Goals and Challenges
Perform end-to-end system level formation flying functional
demonstration and performance validation in a realistic dynamical
testbed to cm and arcmin level.

FCT Robot Testbed
The high-level FCT objectives will be achieved by accomplishing the following goals:
- Develop a multi-robot hardware dynamical testbed with
large angle articulations and spatial displacements capabilities
in 6 degrees-of-freedom (6DOF)
- Develop robot on-board avionics with spacecraft-like
communication, sensing, and control capability using thrusters,
reactions wheels, gyros and other sensors.
- Use software architecture portable to flight mission,
with capability to support flight commanding, and telemetry.
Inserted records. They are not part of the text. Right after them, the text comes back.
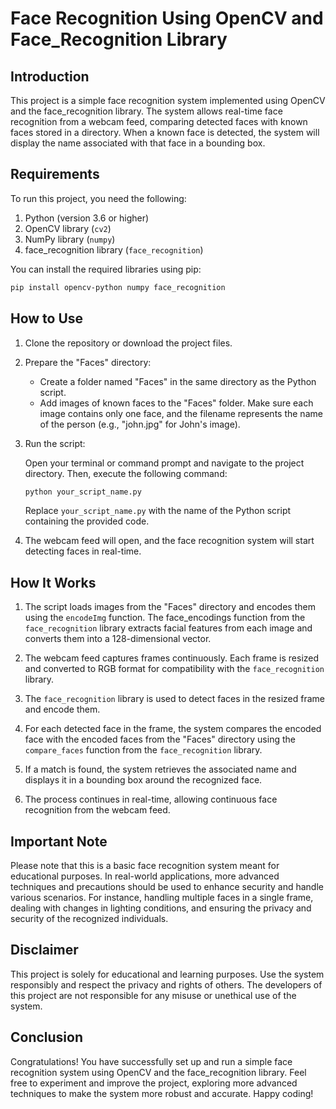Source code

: # Face Recognition Using OpenCV and Face_Recognition Library

## Introduction
This project is a simple face recognition system implemented using OpenCV and the face_recognition library. The system allows real-time face recognition from a webcam feed, comparing detected faces with known faces stored in a directory. When a known face is detected, the system will display the name associated with that face in a bounding box.

## Requirements
To run this project, you need the following:

1. Python (version 3.6 or higher)
2. OpenCV library (`cv2`)
3. NumPy library (`numpy`)
4. face_recognition library (`face_recognition`)

You can install the required libraries using pip:

```bash
pip install opencv-python numpy face_recognition
```

## How to Use

1. Clone the repository or download the project files.

2. Prepare the "Faces" directory:

   - Create a folder named "Faces" in the same directory as the Python script.
   - Add images of known faces to the "Faces" folder. Make sure each image contains only one face, and the filename represents the name of the person (e.g., "john.jpg" for John's image).

3. Run the script:

   Open your terminal or command prompt and navigate to the project directory. Then, execute the following command:

   ```python
   python your_script_name.py
   ```

   Replace `your_script_name.py` with the name of the Python script containing the provided code.

4. The webcam feed will open, and the face recognition system will start detecting faces in real-time.

## How It Works

1. The script loads images from the "Faces" directory and encodes them using the `encodeImg` function. The face_encodings function from the `face_recognition` library extracts facial features from each image and converts them into a 128-dimensional vector.

2. The webcam feed captures frames continuously. Each frame is resized and converted to RGB format for compatibility with the `face_recognition` library.

3. The `face_recognition` library is used to detect faces in the resized frame and encode them.

4. For each detected face in the frame, the system compares the encoded face with the encoded faces from the "Faces" directory using the `compare_faces` function from the `face_recognition` library.

5. If a match is found, the system retrieves the associated name and displays it in a bounding box around the recognized face.

6. The process continues in real-time, allowing continuous face recognition from the webcam feed.

## Important Note

Please note that this is a basic face recognition system meant for educational purposes. In real-world applications, more advanced techniques and precautions should be used to enhance security and handle various scenarios. For instance, handling multiple faces in a single frame, dealing with changes in lighting conditions, and ensuring the privacy and security of the recognized individuals.

## Disclaimer

This project is solely for educational and learning purposes. Use the system responsibly and respect the privacy and rights of others. The developers of this project are not responsible for any misuse or unethical use of the system.

## Conclusion

Congratulations! You have successfully set up and run a simple face recognition system using OpenCV and the face_recognition library. Feel free to experiment and improve the project, exploring more advanced techniques to make the system more robust and accurate. Happy coding!
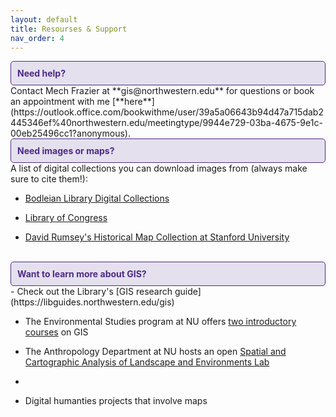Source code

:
 ```yaml
---
layout: default
title: Resourses & Support
nav_order: 4
---
```

<div style="border: 1px solid #4E2A84; background-color: #E4E0EE; padding: 10px; border-radius: 5px; color: #4E2A84;">
  <strong>Need help?</strong> 
</div>
Contact Mech Frazier at **gis@northwestern.edu** for questions or book an appointment with me 
[**here**](https://outlook.office.com/bookwithme/user/39a5a06643b94d47a715dab2445346ef%40northwestern.edu/meetingtype/9944e729-03ba-4675-9e1c-00eb25496cc1?anonymous).
<br>

<div style="border: 1px solid #4E2A84; background-color: #E4E0EE; padding: 10px; border-radius: 5px; color: #4E2A84;">
  <strong>Need images or maps?</strong>
</div>
A list of digital collections you can download images from (always make sure to cite them!): 

- [Bodleian Library Digital Collections](https://www.bodleian.ox.ac.uk/collections-and-resources/special-collections/digital-collections)

- [Library of Congress](https://www.loc.gov/maps/collections/)

- [David Rumsey's Historical Map Collection at Stanford University](https://www.davidrumsey.com/)
<br>

<div style="border: 1px solid #4E2A84; background-color: #E4E0EE; padding: 10px; border-radius: 5px; color: #4E2A84;">
  <strong>Want to learn more about GIS?</strong>
</div>
- Check out the Library's [GIS research guide](https://libguides.northwestern.edu/gis)<br>

- The Environmental Studies program at NU offers [two introductory courses](https://envsci.northwestern.edu/undergraduate-program/courses/2019-2020/course-descriptions/) on GIS

- The Anthropology Department at NU hosts an open [Spatial and Cartographic Analysis of Landscape and Environments Lab](https://anthropology.northwestern.edu/research/gis-lab.html)
- 
- Digital humanties projects that involve maps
- Integrate formation control algorithms portable to FF
flight missions.
- Develop and deploy a Formation Flying Technology Laboratory
(FFTL) facility and the required ground support equipment
to house the multi-robot FCT.
- Demonstrate and validate end-to-end precision FF control
architecture and algorithms in a realistic end-to-end system
level hardware testbed.
Additional multi-robot and simulation testbeds are discussed on the Facilities page. Watch: FFTL_FAST_movie

Celestial Sensor
Task Objective
Provide the FCT robots with an attitude determination system and relative position measurements.
Task Description
The Celestial Sensor was developed to provide the FCT robots with measurements of their pose. The pose information, consisting of both attitude and position, is given relative to a coordinate frame defined in the room in which they operate. The Celestial Sensor consists of an analog camera that is used to image IR beacons placed on the ceiling and walls of the test facility. Due to the close proximity of these beacons, the camera direction measurements are coupled to both translation and attitude of the robot. This allows unique determination of each quantity, provided enough beacons are in the camera FOV.
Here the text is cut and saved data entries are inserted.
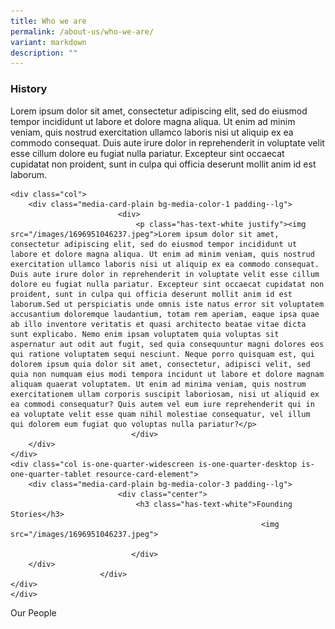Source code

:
 ```yaml
---
title: Who we are
permalink: /about-us/who-we-are/
variant: markdown
description: ""
---
```

<div class="container justify-content-center">
	<div class="row is-multiline">
	<div class="col is-one-quarter-widescreen is-one-quarter-desktop is-one-quarter-tablet resource-card-element">
		<div class="media-card-plain bg-media-color-3 padding--lg">
                            <div class="center">
                                <h3 class="has-text-white">History</h3>
                               </div>
		</div>
                        </div>
	<div class="col">
		<div class="media-card-plain bg-media-color-1 padding--lg">
                            <div>
                                <p class="has-text-white justify">Lorem ipsum dolor sit amet, consectetur adipiscing elit, sed do eiusmod tempor incididunt ut labore et dolore magna aliqua. Ut enim ad minim veniam, quis nostrud exercitation ullamco laboris nisi ut aliquip ex ea commodo consequat. Duis aute irure dolor in reprehenderit in voluptate velit esse cillum dolore eu fugiat nulla pariatur. Excepteur sint occaecat cupidatat non proident, sunt in culpa qui officia deserunt mollit anim id est laborum.</p>
                               </div>
		</div>
                        </div>
	</div>
<div class="row is-multiline">
	
	<div class="col">
		<div class="media-card-plain bg-media-color-1 padding--lg">
                            <div>
                                <p class="has-text-white justify"><img src="/images/1696951046237.jpeg">Lorem ipsum dolor sit amet, consectetur adipiscing elit, sed do eiusmod tempor incididunt ut labore et dolore magna aliqua. Ut enim ad minim veniam, quis nostrud exercitation ullamco laboris nisi ut aliquip ex ea commodo consequat. Duis aute irure dolor in reprehenderit in voluptate velit esse cillum dolore eu fugiat nulla pariatur. Excepteur sint occaecat cupidatat non proident, sunt in culpa qui officia deserunt mollit anim id est laborum.Sed ut perspiciatis unde omnis iste natus error sit voluptatem accusantium doloremque laudantium, totam rem aperiam, eaque ipsa quae ab illo inventore veritatis et quasi architecto beatae vitae dicta sunt explicabo. Nemo enim ipsam voluptatem quia voluptas sit aspernatur aut odit aut fugit, sed quia consequuntur magni dolores eos qui ratione voluptatem sequi nesciunt. Neque porro quisquam est, qui dolorem ipsum quia dolor sit amet, consectetur, adipisci velit, sed quia non numquam eius modi tempora incidunt ut labore et dolore magnam aliquam quaerat voluptatem. Ut enim ad minima veniam, quis nostrum exercitationem ullam corporis suscipit laboriosam, nisi ut aliquid ex ea commodi consequatur? Quis autem vel eum iure reprehenderit qui in ea voluptate velit esse quam nihil molestiae consequatur, vel illum qui dolorem eum fugiat quo voluptas nulla pariatur?</p>
                               </div>
		</div>
	</div>
	<div class="col is-one-quarter-widescreen is-one-quarter-desktop is-one-quarter-tablet resource-card-element">
		<div class="media-card-plain bg-media-color-3 padding--lg">
                            <div class="center">
                                <h3 class="has-text-white">Founding Stories</h3>
															<img src="/images/1696951046237.jpeg">

                               </div>
		</div>
                        </div>
	</div>
	</div>

<div class="container margin--top--lg">
<section class="bp-section is-paddingless" id="key-highlights">
  <div class="bp-container">
    <div class="row has-text-centered"><div class="key-highlights-text"><p class="has-text-weight-semibold has-text-white key-highlight-title is-uppercase padding--top--xs has-text-centered">Our People</p></div></div>
  </div>
</section>
	</div>
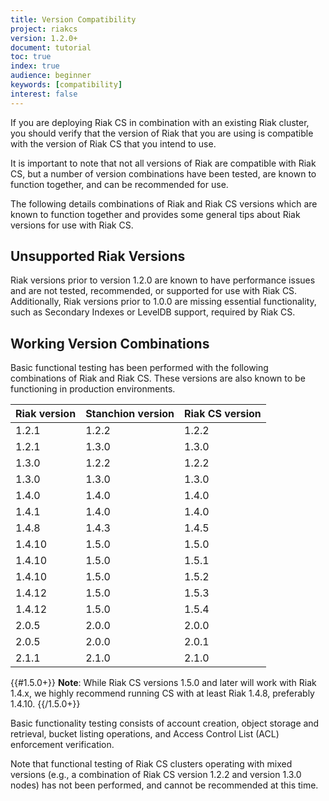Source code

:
 ```yaml
---
title: Version Compatibility
project: riakcs
version: 1.2.0+
document: tutorial
toc: true
index: true
audience: beginner
keywords: [compatibility]
interest: false
---
```


If you are deploying Riak CS in combination with an existing Riak
cluster, you should verify that the version of Riak that you are using
is compatible with the version of Riak CS that you intend to use.

It is important to note that not all versions of Riak are compatible
with Riak CS, but a number of version combinations have been tested, are
known to function together, and can be recommended for use.

The following details combinations of Riak and Riak CS versions which
are known to function together and provides some general tips about Riak
versions for use with Riak CS.

## Unsupported Riak Versions

Riak versions prior to version 1.2.0 are known to have performance
issues and are not tested, recommended, or supported for use with Riak
CS. Additionally, Riak versions prior to 1.0.0 are missing essential
functionality, such as Secondary Indexes or LevelDB support, required by
Riak CS.

## Working Version Combinations

Basic functional testing has been performed with the following combinations of
Riak and Riak CS. These versions are also known to be functioning in production environments.

Riak version  | Stanchion version | Riak CS version
--------------|-------------------|----------------
1.2.1         | 1.2.2             | 1.2.2
1.2.1         | 1.3.0             | 1.3.0
1.3.0         | 1.2.2             | 1.2.2
1.3.0         | 1.3.0             | 1.3.0
1.4.0         | 1.4.0             | 1.4.0
1.4.1         | 1.4.0             | 1.4.0
1.4.8         | 1.4.3             | 1.4.5
1.4.10        | 1.5.0             | 1.5.0
1.4.10        | 1.5.0             | 1.5.1
1.4.10        | 1.5.0             | 1.5.2
1.4.12        | 1.5.0             | 1.5.3
1.4.12        | 1.5.0             | 1.5.4
2.0.5         | 2.0.0             | 2.0.0
2.0.5         | 2.0.0             | 2.0.1
2.1.1         | 2.1.0             | 2.1.0


{{#1.5.0+}}
**Note**: While Riak CS versions 1.5.0 and later will work with Riak
1.4.x, we highly recommend running CS with at least Riak 1.4.8,
preferably 1.4.10.
{{/1.5.0+}}

Basic functionality testing consists of account creation, object storage and
retrieval, bucket listing operations, and Access Control List (ACL) enforcement
verification.

Note that functional testing of Riak CS clusters operating with mixed versions
(e.g., a combination of Riak CS version 1.2.2 and version 1.3.0 nodes) has not
been performed, and cannot be recommended at this time.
The beacons are turned on in a sequential manner. This sequence is repeated at a 5 Hz rate. Identification of a given beacon is done based on its location within a given cycle of the strobe. An Extended Kalman Filter is executed on a peripheral DSP that takes the set of beacon bearing measurements and solves for the robot’s pose. This algorithm uses a catalog of beacon positions in much the same way as a flight star tracker would use a star catalog.
The attitude portion of the pose measurement is then mixed with gyro measurements using a traditional attitude estimator. This mixing provided a 3X reduction in the standard deviation of the attitude estimates. One sigma estimation errors, after mixing, were on the order of 1.0 arcminute for each axis. Accuracy of the raw attitude, prior to mixing, was 15.0 arcminutes.
The accuracy of the raw position was determined through testing to be less than 3.0 cm.